What you have to do
The lines to reproduce from the material below are those from the one containing "- **important**" through the one containing "- **comment_doc_keyword_error**", both included; write them out exactly and add nothing.

══════════════════════════════

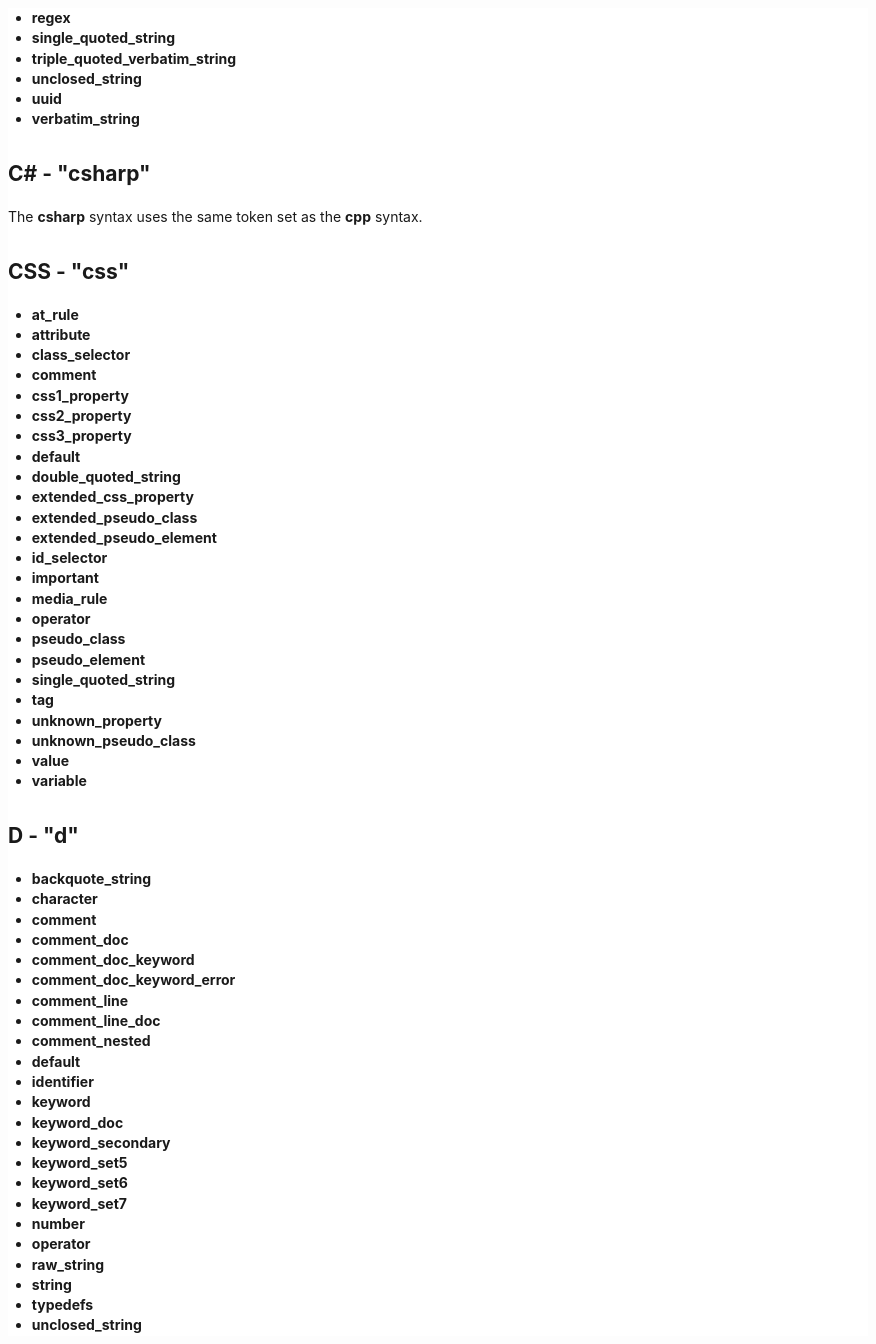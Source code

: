 - **regex**
- **single_quoted_string**
- **triple_quoted_verbatim_string**
- **unclosed_string**
- **uuid**
- **verbatim_string**


C# - "csharp"
-------------
The **csharp** syntax uses the same token set as the **cpp** syntax.


CSS - "css"
-----------
- **at_rule**
- **attribute**
- **class_selector**
- **comment**
- **css1_property**
- **css2_property**
- **css3_property**
- **default**
- **double_quoted_string**
- **extended_css_property**
- **extended_pseudo_class**
- **extended_pseudo_element**
- **id_selector**
- **important**
- **media_rule**
- **operator**
- **pseudo_class**
- **pseudo_element**
- **single_quoted_string**
- **tag**
- **unknown_property**
- **unknown_pseudo_class**
- **value**
- **variable**


D - "d"
-------
- **backquote_string**
- **character**
- **comment**
- **comment_doc**
- **comment_doc_keyword**
- **comment_doc_keyword_error**
- **comment_line**
- **comment_line_doc**
- **comment_nested**
- **default**
- **identifier**
- **keyword**
- **keyword_doc**
- **keyword_secondary**
- **keyword_set5**
- **keyword_set6**
- **keyword_set7**
- **number**
- **operator**
- **raw_string**
- **string**
- **typedefs**
- **unclosed_string**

══════════════════════════════

Written response
- **important**
- **media_rule**
- **operator**
- **pseudo_class**
- **pseudo_element**
- **single_quoted_string**
- **tag**
- **unknown_property**
- **unknown_pseudo_class**
- **value**
- **variable**


D - "d"
-------
- **backquote_string**
- **character**
- **comment**
- **comment_doc**
- **comment_doc_keyword**
- **comment_doc_keyword_error**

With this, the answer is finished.